**Instructions to follow:** Word for word, transcribe the data below.

**Supplied data:**
━━━━━━━━━━━━━━━━━━━━

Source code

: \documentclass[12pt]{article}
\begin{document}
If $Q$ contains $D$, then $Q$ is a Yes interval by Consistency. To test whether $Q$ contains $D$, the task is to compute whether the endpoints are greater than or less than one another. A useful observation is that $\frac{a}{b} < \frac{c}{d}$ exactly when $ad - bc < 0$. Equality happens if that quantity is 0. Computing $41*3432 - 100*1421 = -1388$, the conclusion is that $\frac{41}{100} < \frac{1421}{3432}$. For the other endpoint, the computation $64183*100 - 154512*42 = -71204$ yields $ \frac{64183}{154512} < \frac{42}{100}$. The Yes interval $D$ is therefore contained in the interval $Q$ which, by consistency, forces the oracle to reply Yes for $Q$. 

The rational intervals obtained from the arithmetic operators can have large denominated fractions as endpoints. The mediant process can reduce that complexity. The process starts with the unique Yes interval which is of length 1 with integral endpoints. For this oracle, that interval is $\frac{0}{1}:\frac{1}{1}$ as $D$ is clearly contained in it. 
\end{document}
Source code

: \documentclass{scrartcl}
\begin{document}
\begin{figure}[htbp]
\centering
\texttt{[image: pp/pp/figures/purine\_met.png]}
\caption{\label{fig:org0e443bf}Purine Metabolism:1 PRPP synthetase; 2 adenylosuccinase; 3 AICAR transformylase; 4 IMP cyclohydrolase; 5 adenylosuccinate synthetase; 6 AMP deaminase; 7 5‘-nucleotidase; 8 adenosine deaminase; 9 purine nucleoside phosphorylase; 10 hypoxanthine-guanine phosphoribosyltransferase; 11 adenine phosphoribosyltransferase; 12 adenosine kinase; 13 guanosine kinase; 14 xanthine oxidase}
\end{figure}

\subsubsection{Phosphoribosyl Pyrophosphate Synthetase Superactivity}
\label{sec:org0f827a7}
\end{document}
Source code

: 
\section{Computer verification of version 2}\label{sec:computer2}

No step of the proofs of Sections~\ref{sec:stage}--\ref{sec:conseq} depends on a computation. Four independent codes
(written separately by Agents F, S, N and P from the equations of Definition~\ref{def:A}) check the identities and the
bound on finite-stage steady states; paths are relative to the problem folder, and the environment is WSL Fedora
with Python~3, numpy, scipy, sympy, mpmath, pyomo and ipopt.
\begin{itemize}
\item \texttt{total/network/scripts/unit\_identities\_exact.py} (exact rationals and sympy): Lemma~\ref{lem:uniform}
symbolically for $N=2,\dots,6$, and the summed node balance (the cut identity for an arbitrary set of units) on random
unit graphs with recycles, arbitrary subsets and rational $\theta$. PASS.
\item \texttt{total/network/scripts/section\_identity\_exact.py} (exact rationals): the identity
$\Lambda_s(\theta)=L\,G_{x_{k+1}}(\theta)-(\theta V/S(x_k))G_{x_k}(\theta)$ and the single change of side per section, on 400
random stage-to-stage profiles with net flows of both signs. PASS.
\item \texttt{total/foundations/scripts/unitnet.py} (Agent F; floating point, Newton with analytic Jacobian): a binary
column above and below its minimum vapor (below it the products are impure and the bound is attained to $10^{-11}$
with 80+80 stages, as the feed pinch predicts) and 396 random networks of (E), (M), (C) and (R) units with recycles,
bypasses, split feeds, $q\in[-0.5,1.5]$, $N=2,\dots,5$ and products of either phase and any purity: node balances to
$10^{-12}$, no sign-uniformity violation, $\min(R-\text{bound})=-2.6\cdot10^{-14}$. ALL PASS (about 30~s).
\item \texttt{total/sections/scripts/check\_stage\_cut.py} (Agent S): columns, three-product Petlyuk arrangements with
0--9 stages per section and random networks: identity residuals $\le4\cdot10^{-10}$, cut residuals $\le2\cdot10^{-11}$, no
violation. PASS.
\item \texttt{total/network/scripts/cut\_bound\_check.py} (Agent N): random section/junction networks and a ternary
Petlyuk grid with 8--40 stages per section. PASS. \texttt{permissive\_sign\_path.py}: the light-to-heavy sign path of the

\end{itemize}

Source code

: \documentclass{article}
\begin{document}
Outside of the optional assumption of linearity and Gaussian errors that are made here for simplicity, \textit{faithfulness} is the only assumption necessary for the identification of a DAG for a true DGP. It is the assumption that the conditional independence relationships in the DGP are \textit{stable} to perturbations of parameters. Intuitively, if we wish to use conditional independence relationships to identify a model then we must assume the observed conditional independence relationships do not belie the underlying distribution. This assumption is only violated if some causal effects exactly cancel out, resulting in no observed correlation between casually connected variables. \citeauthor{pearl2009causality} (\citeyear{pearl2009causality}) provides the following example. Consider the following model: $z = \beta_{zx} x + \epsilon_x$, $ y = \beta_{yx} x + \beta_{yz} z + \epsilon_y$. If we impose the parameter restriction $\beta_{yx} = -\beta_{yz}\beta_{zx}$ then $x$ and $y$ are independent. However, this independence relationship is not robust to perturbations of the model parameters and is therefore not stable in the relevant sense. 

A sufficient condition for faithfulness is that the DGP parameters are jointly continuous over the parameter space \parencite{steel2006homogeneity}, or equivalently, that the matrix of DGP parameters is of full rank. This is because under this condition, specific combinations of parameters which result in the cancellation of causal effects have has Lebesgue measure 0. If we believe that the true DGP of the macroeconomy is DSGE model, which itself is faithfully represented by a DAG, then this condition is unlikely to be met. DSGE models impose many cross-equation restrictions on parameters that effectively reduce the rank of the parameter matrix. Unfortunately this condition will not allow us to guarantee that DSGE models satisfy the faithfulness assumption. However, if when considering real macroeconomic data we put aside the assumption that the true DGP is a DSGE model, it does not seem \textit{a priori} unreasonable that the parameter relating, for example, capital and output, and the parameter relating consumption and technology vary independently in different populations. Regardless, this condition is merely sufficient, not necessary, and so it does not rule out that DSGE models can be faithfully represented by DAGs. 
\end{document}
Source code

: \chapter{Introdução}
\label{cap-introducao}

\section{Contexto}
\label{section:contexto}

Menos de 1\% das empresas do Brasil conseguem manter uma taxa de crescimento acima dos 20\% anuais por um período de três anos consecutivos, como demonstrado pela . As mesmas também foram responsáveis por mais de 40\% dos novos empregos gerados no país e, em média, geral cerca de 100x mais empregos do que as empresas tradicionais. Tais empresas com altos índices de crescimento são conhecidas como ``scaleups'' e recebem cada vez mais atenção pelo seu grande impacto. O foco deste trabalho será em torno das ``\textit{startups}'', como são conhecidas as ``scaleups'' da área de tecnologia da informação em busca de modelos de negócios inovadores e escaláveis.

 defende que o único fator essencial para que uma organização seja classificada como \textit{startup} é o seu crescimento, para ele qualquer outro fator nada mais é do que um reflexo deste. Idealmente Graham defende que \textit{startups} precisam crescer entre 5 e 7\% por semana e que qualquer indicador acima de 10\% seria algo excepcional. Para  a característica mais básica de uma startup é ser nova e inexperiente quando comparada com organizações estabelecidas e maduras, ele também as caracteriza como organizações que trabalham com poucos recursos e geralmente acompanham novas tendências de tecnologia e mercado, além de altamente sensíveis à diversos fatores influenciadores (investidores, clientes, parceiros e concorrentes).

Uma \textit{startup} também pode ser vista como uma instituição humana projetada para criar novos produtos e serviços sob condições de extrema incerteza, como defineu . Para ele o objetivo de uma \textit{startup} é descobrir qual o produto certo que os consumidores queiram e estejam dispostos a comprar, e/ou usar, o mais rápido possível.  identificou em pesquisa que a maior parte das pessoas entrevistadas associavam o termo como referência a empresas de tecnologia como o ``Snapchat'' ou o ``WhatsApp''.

━━━━━━━━━━━━━━━━━━━━

**Answer for the task:**
Source code

: \documentclass[12pt]{article}
\begin{document}
If $Q$ contains $D$, then $Q$ is a Yes interval by Consistency. To test whether $Q$ contains $D$, the task is to compute whether the endpoints are greater than or less than one another. A useful observation is that $\frac{a}{b} < \frac{c}{d}$ exactly when $ad - bc < 0$. Equality happens if that quantity is 0. Computing $41*3432 - 100*1421 = -1388$, the conclusion is that $\frac{41}{100} < \frac{1421}{3432}$. For the other endpoint, the computation $64183*100 - 154512*42 = -71204$ yields $ \frac{64183}{154512} < \frac{42}{100}$. The Yes interval $D$ is therefore contained in the interval $Q$ which, by consistency, forces the oracle to reply Yes for $Q$. 

The rational intervals obtained from the arithmetic operators can have large denominated fractions as endpoints. The mediant process can reduce that complexity. The process starts with the unique Yes interval which is of length 1 with integral endpoints. For this oracle, that interval is $\frac{0}{1}:\frac{1}{1}$ as $D$ is clearly contained in it. 
\end{document}
Source code

: \documentclass{scrartcl}
\begin{document}
\begin{figure}[htbp]
\centering
\texttt{[image: pp/pp/figures/purine\_met.png]}
\caption{\label{fig:org0e443bf}Purine Metabolism:1 PRPP synthetase; 2 adenylosuccinase; 3 AICAR transformylase; 4 IMP cyclohydrolase; 5 adenylosuccinate synthetase; 6 AMP deaminase; 7 5‘-nucleotidase; 8 adenosine deaminase; 9 purine nucleoside phosphorylase; 10 hypoxanthine-guanine phosphoribosyltransferase; 11 adenine phosphoribosyltransferase; 12 adenosine kinase; 13 guanosine kinase; 14 xanthine oxidase}
\end{figure}

\subsubsection{Phosphoribosyl Pyrophosphate Synthetase Superactivity}
\label{sec:org0f827a7}
\end{document}
Source code

: 
\section{Computer verification of version 2}\label{sec:computer2}

No step of the proofs of Sections~\ref{sec:stage}--\ref{sec:conseq} depends on a computation. Four independent codes
(written separately by Agents F, S, N and P from the equations of Definition~\ref{def:A}) check the identities and the
bound on finite-stage steady states; paths are relative to the problem folder, and the environment is WSL Fedora
with Python~3, numpy, scipy, sympy, mpmath, pyomo and ipopt.
\begin{itemize}
\item \texttt{total/network/scripts/unit\_identities\_exact.py} (exact rationals and sympy): Lemma~\ref{lem:uniform}
symbolically for $N=2,\dots,6$, and the summed node balance (the cut identity for an arbitrary set of units) on random
unit graphs with recycles, arbitrary subsets and rational $\theta$. PASS.
\item \texttt{total/network/scripts/section\_identity\_exact.py} (exact rationals): the identity
$\Lambda_s(\theta)=L\,G_{x_{k+1}}(\theta)-(\theta V/S(x_k))G_{x_k}(\theta)$ and the single change of side per section, on 400
random stage-to-stage profiles with net flows of both signs. PASS.
\item \texttt{total/foundations/scripts/unitnet.py} (Agent F; floating point, Newton with analytic Jacobian): a binary
column above and below its minimum vapor (below it the products are impure and the bound is attained to $10^{-11}$
with 80+80 stages, as the feed pinch predicts) and 396 random networks of (E), (M), (C) and (R) units with recycles,
bypasses, split feeds, $q\in[-0.5,1.5]$, $N=2,\dots,5$ and products of either phase and any purity: node balances to
$10^{-12}$, no sign-uniformity violation, $\min(R-\text{bound})=-2.6\cdot10^{-14}$. ALL PASS (about 30~s).
\item \texttt{total/sections/scripts/check\_stage\_cut.py} (Agent S): columns, three-product Petlyuk arrangements with
0--9 stages per section and random networks: identity residuals $\le4\cdot10^{-10}$, cut residuals $\le2\cdot10^{-11}$, no
violation. PASS.
\item \texttt{total/network/scripts/cut\_bound\_check.py} (Agent N): random section/junction networks and a ternary
Petlyuk grid with 8--40 stages per section. PASS. \texttt{permissive\_sign\_path.py}: the light-to-heavy sign path of the

\end{itemize}

Source code

: \documentclass{article}
\begin{document}
Outside of the optional assumption of linearity and Gaussian errors that are made here for simplicity, \textit{faithfulness} is the only assumption necessary for the identification of a DAG for a true DGP. It is the assumption that the conditional independence relationships in the DGP are \textit{stable} to perturbations of parameters. Intuitively, if we wish to use conditional independence relationships to identify a model then we must assume the observed conditional independence relationships do not belie the underlying distribution. This assumption is only violated if some causal effects exactly cancel out, resulting in no observed correlation between casually connected variables. \citeauthor{pearl2009causality} (\citeyear{pearl2009causality}) provides the following example. Consider the following model: $z = \beta_{zx} x + \epsilon_x$, $ y = \beta_{yx} x + \beta_{yz} z + \epsilon_y$. If we impose the parameter restriction $\beta_{yx} = -\beta_{yz}\beta_{zx}$ then $x$ and $y$ are independent. However, this independence relationship is not robust to perturbations of the model parameters and is therefore not stable in the relevant sense. 

A sufficient condition for faithfulness is that the DGP parameters are jointly continuous over the parameter space \parencite{steel2006homogeneity}, or equivalently, that the matrix of DGP parameters is of full rank. This is because under this condition, specific combinations of parameters which result in the cancellation of causal effects have has Lebesgue measure 0. If we believe that the true DGP of the macroeconomy is DSGE model, which itself is faithfully represented by a DAG, then this condition is unlikely to be met. DSGE models impose many cross-equation restrictions on parameters that effectively reduce the rank of the parameter matrix. Unfortunately this condition will not allow us to guarantee that DSGE models satisfy the faithfulness assumption. However, if when considering real macroeconomic data we put aside the assumption that the true DGP is a DSGE model, it does not seem \textit{a priori} unreasonable that the parameter relating, for example, capital and output, and the parameter relating consumption and technology vary independently in different populations. Regardless, this condition is merely sufficient, not necessary, and so it does not rule out that DSGE models can be faithfully represented by DAGs. 
\end{document}
Source code

: \chapter{Introdução}
\label{cap-introducao}

\section{Contexto}
\label{section:contexto}

Menos de 1\% das empresas do Brasil conseguem manter uma taxa de crescimento acima dos 20\% anuais por um período de três anos consecutivos, como demonstrado pela . As mesmas também foram responsáveis por mais de 40\% dos novos empregos gerados no país e, em média, geral cerca de 100x mais empregos do que as empresas tradicionais. Tais empresas com altos índices de crescimento são conhecidas como ``scaleups'' e recebem cada vez mais atenção pelo seu grande impacto. O foco deste trabalho será em torno das ``\textit{startups}'', como são conhecidas as ``scaleups'' da área de tecnologia da informação em busca de modelos de negócios inovadores e escaláveis.

 defende que o único fator essencial para que uma organização seja classificada como \textit{startup} é o seu crescimento, para ele qualquer outro fator nada mais é do que um reflexo deste. Idealmente Graham defende que \textit{startups} precisam crescer entre 5 e 7\% por semana e que qualquer indicador acima de 10\% seria algo excepcional. Para  a característica mais básica de uma startup é ser nova e inexperiente quando comparada com organizações estabelecidas e maduras, ele também as caracteriza como organizações que trabalham com poucos recursos e geralmente acompanham novas tendências de tecnologia e mercado, além de altamente sensíveis à diversos fatores influenciadores (investidores, clientes, parceiros e concorrentes).

Uma \textit{startup} também pode ser vista como uma instituição humana projetada para criar novos produtos e serviços sob condições de extrema incerteza, como defineu . Para ele o objetivo de uma \textit{startup} é descobrir qual o produto certo que os consumidores queiram e estejam dispostos a comprar, e/ou usar, o mais rápido possível.  identificou em pesquisa que a maior parte das pessoas entrevistadas associavam o termo como referência a empresas de tecnologia como o ``Snapchat'' ou o ``WhatsApp''.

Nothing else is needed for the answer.